▼

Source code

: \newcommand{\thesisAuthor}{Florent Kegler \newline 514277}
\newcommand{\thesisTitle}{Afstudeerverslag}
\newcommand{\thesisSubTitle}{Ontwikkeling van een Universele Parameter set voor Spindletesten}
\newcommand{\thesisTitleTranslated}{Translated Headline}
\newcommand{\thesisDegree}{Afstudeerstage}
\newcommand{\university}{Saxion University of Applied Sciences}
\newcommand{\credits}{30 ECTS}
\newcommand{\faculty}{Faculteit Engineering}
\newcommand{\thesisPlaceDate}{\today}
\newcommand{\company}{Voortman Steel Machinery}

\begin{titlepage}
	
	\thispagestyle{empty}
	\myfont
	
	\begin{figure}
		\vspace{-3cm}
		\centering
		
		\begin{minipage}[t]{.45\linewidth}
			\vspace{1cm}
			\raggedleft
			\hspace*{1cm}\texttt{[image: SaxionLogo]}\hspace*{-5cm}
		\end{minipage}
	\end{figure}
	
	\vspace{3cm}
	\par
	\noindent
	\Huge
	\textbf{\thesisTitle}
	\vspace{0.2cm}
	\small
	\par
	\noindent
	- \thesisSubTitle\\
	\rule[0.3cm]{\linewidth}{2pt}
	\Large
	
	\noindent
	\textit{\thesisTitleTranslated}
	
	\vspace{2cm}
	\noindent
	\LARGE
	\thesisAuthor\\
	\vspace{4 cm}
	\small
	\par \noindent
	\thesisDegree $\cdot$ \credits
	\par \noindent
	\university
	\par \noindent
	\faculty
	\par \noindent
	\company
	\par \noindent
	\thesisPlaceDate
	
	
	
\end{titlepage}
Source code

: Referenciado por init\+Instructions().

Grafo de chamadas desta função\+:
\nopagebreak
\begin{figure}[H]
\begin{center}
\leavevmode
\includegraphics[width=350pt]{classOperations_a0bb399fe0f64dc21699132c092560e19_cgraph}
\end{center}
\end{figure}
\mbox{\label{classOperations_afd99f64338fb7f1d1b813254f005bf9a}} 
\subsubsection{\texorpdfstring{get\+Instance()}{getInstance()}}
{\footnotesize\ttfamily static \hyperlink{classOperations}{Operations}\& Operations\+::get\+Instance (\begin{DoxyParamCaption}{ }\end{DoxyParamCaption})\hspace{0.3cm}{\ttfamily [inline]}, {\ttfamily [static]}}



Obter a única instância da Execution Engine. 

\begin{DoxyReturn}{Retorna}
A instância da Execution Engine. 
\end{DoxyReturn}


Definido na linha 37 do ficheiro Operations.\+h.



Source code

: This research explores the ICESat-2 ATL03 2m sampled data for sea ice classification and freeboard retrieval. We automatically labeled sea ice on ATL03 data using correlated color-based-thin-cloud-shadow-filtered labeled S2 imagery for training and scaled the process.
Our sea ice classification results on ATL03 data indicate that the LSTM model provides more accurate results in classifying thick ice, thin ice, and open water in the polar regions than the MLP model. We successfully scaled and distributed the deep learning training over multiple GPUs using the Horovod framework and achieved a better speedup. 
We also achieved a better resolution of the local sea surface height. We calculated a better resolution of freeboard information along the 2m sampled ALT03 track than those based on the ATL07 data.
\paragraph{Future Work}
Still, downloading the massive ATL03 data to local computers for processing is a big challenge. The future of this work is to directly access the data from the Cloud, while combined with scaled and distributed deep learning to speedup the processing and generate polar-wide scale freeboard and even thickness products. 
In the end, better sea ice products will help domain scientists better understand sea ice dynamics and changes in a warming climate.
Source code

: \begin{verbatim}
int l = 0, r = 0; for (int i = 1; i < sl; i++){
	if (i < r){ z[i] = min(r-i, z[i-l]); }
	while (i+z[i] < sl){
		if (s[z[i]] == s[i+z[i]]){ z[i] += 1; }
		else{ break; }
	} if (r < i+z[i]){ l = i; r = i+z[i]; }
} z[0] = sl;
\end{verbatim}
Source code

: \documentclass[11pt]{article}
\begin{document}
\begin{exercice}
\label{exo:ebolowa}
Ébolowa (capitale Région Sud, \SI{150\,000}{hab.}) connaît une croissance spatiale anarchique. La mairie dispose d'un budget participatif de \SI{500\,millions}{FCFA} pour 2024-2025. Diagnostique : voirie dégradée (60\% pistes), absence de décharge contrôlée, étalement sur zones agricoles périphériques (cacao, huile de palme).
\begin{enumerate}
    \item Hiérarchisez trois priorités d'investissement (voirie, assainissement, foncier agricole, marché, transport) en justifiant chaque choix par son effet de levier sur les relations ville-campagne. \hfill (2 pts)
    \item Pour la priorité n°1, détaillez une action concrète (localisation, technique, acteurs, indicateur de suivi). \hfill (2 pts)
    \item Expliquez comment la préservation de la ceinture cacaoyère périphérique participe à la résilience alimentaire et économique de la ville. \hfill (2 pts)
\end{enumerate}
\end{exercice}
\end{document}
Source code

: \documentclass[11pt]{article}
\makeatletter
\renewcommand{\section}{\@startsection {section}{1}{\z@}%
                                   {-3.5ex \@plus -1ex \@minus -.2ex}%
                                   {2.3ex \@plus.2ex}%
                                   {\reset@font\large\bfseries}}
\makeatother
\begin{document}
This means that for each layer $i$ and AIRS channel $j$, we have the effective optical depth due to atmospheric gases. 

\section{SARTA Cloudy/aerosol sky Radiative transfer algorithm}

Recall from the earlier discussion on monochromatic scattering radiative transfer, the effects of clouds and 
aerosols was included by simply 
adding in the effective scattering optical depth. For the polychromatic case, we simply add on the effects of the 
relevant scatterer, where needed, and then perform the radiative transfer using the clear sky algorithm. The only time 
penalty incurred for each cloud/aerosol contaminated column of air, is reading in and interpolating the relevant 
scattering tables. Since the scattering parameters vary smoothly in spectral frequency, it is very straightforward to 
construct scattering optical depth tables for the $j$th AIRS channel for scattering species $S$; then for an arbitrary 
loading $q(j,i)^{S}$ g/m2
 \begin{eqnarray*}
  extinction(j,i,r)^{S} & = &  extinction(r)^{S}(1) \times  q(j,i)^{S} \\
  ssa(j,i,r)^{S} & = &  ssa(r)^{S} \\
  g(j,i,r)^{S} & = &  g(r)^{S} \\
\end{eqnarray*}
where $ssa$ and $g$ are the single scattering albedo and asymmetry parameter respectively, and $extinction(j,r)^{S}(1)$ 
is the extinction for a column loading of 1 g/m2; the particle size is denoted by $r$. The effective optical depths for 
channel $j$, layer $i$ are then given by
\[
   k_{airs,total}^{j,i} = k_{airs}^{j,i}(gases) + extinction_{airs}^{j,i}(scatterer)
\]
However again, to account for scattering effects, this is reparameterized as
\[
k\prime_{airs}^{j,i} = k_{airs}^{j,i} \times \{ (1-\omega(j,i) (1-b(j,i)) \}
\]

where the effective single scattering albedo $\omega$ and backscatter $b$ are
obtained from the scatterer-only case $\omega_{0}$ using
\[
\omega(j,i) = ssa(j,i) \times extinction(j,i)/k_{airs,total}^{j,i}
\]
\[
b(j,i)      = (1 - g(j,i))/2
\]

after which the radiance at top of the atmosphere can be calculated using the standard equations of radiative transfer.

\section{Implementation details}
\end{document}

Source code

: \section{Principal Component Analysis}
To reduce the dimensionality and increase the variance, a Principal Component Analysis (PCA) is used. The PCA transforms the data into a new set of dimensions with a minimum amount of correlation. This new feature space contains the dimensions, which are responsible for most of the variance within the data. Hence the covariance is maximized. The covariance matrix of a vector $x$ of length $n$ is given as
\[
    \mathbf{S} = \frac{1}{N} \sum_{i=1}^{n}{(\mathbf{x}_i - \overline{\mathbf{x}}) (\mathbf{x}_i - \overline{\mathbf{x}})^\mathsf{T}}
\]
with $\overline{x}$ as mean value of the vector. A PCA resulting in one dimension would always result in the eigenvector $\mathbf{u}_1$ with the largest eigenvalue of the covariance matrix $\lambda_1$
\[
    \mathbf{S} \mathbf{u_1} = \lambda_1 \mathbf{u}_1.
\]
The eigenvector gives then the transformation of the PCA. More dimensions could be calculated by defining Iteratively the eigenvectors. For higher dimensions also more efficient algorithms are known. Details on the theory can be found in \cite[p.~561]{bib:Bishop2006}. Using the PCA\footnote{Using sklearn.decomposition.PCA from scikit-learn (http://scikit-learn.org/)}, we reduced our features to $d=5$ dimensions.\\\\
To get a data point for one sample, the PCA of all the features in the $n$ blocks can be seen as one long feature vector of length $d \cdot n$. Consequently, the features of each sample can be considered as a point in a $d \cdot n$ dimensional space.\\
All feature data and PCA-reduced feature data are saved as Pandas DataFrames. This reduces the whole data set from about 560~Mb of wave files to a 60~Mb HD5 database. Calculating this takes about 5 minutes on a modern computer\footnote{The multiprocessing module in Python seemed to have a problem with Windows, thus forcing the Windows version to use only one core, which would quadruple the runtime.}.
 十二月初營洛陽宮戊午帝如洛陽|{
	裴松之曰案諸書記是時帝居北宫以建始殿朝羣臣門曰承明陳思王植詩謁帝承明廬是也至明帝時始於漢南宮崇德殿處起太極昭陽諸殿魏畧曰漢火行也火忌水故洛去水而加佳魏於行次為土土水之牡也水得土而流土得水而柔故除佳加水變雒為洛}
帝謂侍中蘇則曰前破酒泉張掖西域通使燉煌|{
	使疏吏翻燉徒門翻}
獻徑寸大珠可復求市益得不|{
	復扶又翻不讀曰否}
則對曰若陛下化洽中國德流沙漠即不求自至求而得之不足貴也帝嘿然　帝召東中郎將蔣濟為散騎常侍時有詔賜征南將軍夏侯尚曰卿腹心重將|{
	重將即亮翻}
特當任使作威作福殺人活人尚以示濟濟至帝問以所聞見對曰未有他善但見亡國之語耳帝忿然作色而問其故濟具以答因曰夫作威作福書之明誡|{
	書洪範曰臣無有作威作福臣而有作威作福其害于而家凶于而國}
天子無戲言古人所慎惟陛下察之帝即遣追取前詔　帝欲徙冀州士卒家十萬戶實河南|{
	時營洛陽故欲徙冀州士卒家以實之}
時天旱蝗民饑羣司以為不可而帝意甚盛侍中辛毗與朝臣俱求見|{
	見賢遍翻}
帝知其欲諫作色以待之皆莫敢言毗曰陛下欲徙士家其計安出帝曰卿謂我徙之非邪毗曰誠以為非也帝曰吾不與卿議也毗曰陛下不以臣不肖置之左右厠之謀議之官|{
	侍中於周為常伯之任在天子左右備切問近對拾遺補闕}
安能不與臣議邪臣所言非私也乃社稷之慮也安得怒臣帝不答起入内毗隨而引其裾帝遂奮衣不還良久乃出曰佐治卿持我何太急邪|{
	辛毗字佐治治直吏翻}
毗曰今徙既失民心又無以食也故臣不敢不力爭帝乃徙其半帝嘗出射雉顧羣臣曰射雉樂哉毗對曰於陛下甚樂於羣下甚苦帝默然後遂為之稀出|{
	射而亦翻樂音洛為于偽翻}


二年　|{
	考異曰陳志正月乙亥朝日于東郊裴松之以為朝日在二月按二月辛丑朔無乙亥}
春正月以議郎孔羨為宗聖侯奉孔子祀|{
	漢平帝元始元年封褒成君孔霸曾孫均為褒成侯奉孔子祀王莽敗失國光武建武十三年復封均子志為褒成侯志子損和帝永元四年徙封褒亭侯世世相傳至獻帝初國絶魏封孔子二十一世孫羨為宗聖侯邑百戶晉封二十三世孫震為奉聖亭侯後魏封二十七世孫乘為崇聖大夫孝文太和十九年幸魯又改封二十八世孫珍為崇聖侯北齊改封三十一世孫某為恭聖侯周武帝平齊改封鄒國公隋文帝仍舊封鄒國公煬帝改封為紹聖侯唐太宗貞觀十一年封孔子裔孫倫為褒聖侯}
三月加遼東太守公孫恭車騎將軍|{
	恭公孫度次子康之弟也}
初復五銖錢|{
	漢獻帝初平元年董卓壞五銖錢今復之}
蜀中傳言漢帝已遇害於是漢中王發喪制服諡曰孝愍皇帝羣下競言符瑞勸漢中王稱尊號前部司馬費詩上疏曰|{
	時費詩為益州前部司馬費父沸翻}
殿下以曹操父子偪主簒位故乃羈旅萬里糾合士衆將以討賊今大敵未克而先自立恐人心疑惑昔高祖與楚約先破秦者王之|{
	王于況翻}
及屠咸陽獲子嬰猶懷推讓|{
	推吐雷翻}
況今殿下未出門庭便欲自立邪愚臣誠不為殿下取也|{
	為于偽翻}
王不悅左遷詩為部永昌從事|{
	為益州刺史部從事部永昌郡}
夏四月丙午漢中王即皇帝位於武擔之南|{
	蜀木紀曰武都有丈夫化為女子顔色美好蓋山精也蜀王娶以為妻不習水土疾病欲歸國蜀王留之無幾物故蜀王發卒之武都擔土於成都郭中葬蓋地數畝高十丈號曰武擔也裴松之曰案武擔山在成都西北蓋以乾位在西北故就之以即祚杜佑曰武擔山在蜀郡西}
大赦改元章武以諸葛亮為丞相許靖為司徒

▲

**Exercise instructions:** Filter the entries above and return only the lines holding "albedo".

**Your response:**
where $ssa$ and $g$ are the single scattering albedo and asymmetry parameter respectively, and $extinction(j,r)^{S}(1)$ 
where the effective single scattering albedo $\omega$ and backscatter $b$ are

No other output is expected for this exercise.